● **Document images with source code**
________________

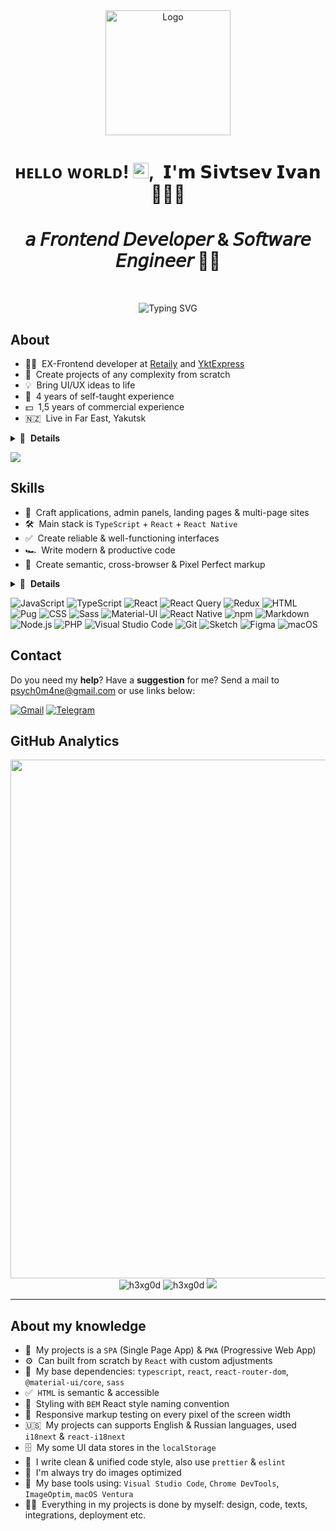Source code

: <div align="center">
  <a href="https://react.dev/" rel="noopener" target="_blank">
    <img width="200" src="https://global-uploads.webflow.com/618fa90c201104b94458e1fb/6299f18349b8304b2427860a_FP0RnJQZi0ZELYsIYPD8LGQ32iywLflse728ZTmTapBqwFUao__86XpjAZGKUbHUIDQjXZ4OrPuBr1zgf0wk_Kef539Ki1GFWnT9K3qCnz0T5z0IYtp4rX-ZxBu7A09Gwg2-gLu9EcXJF6YzSQ.gif" alt="Logo" />
  </a>
</div>

<h1 align="center">ʜᴇʟʟᴏ ᴡᴏʀʟᴅ! <img src="https://media.giphy.com/media/hvRJCLFzcasrR4ia7z/giphy.gif" width="25px">,&nbsp; 𝗜'𝗺 𝗦𝗶𝘃𝘁𝘀𝗲𝘃 𝗜𝘃𝗮𝗻 🙋🏻‍♂️</h1>

<h1 align="center">𝘢 𝘍𝘳𝘰𝘯𝘵𝘦𝘯𝘥 𝘋𝘦𝘷𝘦𝘭𝘰𝘱𝘦𝘳 & 𝘚𝘰𝘧𝘵𝘸𝘢𝘳𝘦 𝘌𝘯𝘨𝘪𝘯𝘦𝘦𝘳 👨‍💻</h1>

&nbsp;
<p align="center"><img src="https://readme-typing-svg.herokuapp.com?font=Fira+Code&size=28&pause=1000&width=435&lines=Welcome+to+my+GitHub+page!" alt="Typing SVG" /></p>

## About

- 👨‍🏫 &nbsp;EX-Frontend developer at [Retaily](https://retaily.online/) and [YktExpress](https://yktexpress.ru/)
- 🚀 &nbsp;Create projects of any complexity from scratch
- 💡 &nbsp;Bring UI/UX ideas to life
- 💼 &nbsp;4 years of self-taught experience
- 💵 &nbsp;1,5 years of commercial experience
- 🇳🇿 &nbsp;Live in Far East, Yakutsk

<details>
  <summary>🔽 &nbsp;<strong>Details</strong></summary>

- 👔 &nbsp;Organized & standalone
- 🤓 &nbsp;Love to code
- 🌱 &nbsp;Constantly learning
- 📐 &nbsp;Prone to perfectionism
- 🏃‍♂️ &nbsp;Sports lover
- ⛰ &nbsp;Traveler
- ☕️ &nbsp;Tea lover

</details>

[![](https://img.shields.io/badge/-@H3XG0D-%23181717?style=flat-square&logo=github)](https://github.com/h3xg0d)

## Skills

- 👾 &nbsp;Craft applications, admin panels, landing pages & multi-page sites
- 🛠 &nbsp;Main stack is `TypeScript` + `React` + `React Native`
- ✅ &nbsp;Create reliable & well-functioning interfaces
- 🏎 &nbsp;Write modern & productive code
- 🎨 &nbsp;Create semantic, cross-browser & Pixel Perfect markup

<details>
  <summary>🔽 &nbsp;<strong>Details</strong></summary>

- 🧠 &nbsp;Choose a simple way to solve the problem
- 🧩 &nbsp;Use a lot of patterns & techniques
- 🧱 &nbsp;Build a modular & optimal project architecture
- 🔧 &nbsp;Use modern frameworks, libraries, and tools
- 📱 &nbsp;Implement responsive interface & animations
- 🧹 &nbsp;Follow a consistent code style
- 🔬 &nbsp;Refactor, optimize & test
- 📒 &nbsp;Plan, decompose & document
- 🐣 &nbsp;Make code reviews & teach

</details>

![JavaScript](https://img.shields.io/badge/-JavaScript-282828?logo=javascript&logoColor=f7df1e)
![TypeScript](https://img.shields.io/badge/-TypeScript-282828?logo=typescript&logoColor=3178c6)
![React](https://img.shields.io/badge/-React-282828?logo=react&logoColor=61dafb)
![React Query](https://img.shields.io/badge/-React_Query-282828?logo=reactquery&logoColor=ff4154)
![Redux](https://img.shields.io/badge/-Redux-282828?logo=redux&logoColor=764abc)
![HTML](https://img.shields.io/badge/-HTML-282828?logo=html5&logoColor=e34f26)
![Pug](https://img.shields.io/badge/-Pug-282828?logo=pug&logoColor=a86454)
![CSS](https://img.shields.io/badge/-CSS-282828?logo=css3&logoColor=1572b6)
![Sass](https://img.shields.io/badge/-Sass-282828?logo=sass&logoColor=cc6699)
![Material-UI](https://img.shields.io/badge/-Material_UI-282828?logo=MUI&logoColor=0081cb)
![React Native](https://img.shields.io/badge/-React_Native-282828?logo=react&logoColor=61dafb)
![npm](https://img.shields.io/badge/-npm-282828?logo=npm&logoColor=cc0100)
![Markdown](https://img.shields.io/badge/-Markdown-282828?logo=markdown&logoColor=white)
![Node.js](https://img.shields.io/badge/-Node.js-282828?logo=node.js&logoColor=339933)
![PHP](https://img.shields.io/badge/-PHP-282828?logo=php&logoColor=777bb4)
![Visual Studio Code](https://img.shields.io/badge/-Visual_Studio_Code-282828?logo=visual-studio-code&logoColor=007acc)
![Git](https://img.shields.io/badge/-Git-282828?logo=git&logoColor=f05032)
![Sketch](https://img.shields.io/badge/-Sketch-282828?logo=sketch&logoColor=f7b500)
![Figma](https://img.shields.io/badge/-Figma-282828?logo=figma&logoColor=f24e1e)
![macOS](https://img.shields.io/badge/-macOS-282828?logo=macos&logoColor=white)

## Contact

Do you need my **help**? Have a **suggestion** for me? Send a mail to psych0m4ne@gmail.com or use links below:

[<img src="https://img.shields.io/badge/-Gmail-ea4335?logo=gmail&logoColor=white" alt="Gmail" />](mailto:psych0m4net@gmail.com)
[<img src="https://img.shields.io/badge/-Telegram-26a5e4?logo=telegram&logoColor=white" alt="Telegram" />](https://t.me/PSYCH0M4NE)

## GitHub Analytics

<div align="center">

<img width="830" src="https://github-readme-activity-graph.vercel.app/graph?username=h3xg0d&bg_color=21232a&color=a8eeff&line=61dafb&point=f0fcff&area=true&hide_border=false" />

<img src="https://github-readme-stats.vercel.app/api/top-langs?username=h3xg0d&layout=compact&include_all_commits=true&count_private=true&show_icons=true&line_height=20&title_color=7A7ADB&icon_color=2234AE&text_color=D3D3D3&bg_color=0,000000,130F40" alt="h3xg0d" />

<img src="https://github-readme-stats.vercel.app/api?username=h3xg0d&show_icons=true&line_height=20&title_color=7A7ADB&icon_color=2234AE&text_color=D3D3D3&bg_color=0,000000,130F40&include_all_commits=true&count_private=true" alt="h3xg0d" />

<img src="https://github-readme-streak-stats.herokuapp.com/?user=h3xg0d&border=D3D3D3&sideNums=7A7ADB&background=130F40&stroke=6842DB&currStreakNum=7A7ADB&ring=5B3CDD&fire=D3D351&currStreakLabel=D3D3D3&sideLabels=D3D3D3&dates=A3A3A3" />

</div>

---

## About my knowledge

- 🚀 &nbsp;My projects is a `SPA` (Single Page App) & `PWA` (Progressive Web App)
- ⚙️ &nbsp;Can built from scratch by `React` with custom adjustments
- 🔧 &nbsp;My base dependencies: `typescript`, `react`, `react-router-dom`, `@material-ui/core`, `sass`
- ✅ &nbsp;`HTML` is semantic & accessible
- 🎨 &nbsp;Styling with `BEM` React style naming convention
- 📱 &nbsp;Responsive markup testing on every pixel of the screen width
- 🇺🇸 &nbsp;My projects can supports English & Russian languages, used `i18next` & `react-i18next`
- 🗄 &nbsp;My some UI data stores in the `localStorage`
- 🧹 &nbsp;I write clean & unified code style, also use `prettier` & `eslint`
- 🌄 &nbsp;I'm always try do images optimized 
- 🔨 &nbsp;My base tools using: `Visual Studio Code`, `Chrome DevTools`, `ImageOptim`, `macOS Ventura`
- 💪🏻 &nbsp;Everything in my projects is done by myself: design, code, texts, integrations, deployment etc.

[vk]: https://vk.com/zachem_tebe_moy_id_chel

________________

● **ASSIGNED TASK**
Show each line of the data that contains the string "style".

● **SOLUTION TO THIS TASK**
[![](https://img.shields.io/badge/-@H3XG0D-%23181717?style=flat-square&logo=github)](https://github.com/h3xg0d)
- 🧹 &nbsp;Follow a consistent code style
- 🎨 &nbsp;Styling with `BEM` React style naming convention
- 🧹 &nbsp;I write clean & unified code style, also use `prettier` & `eslint`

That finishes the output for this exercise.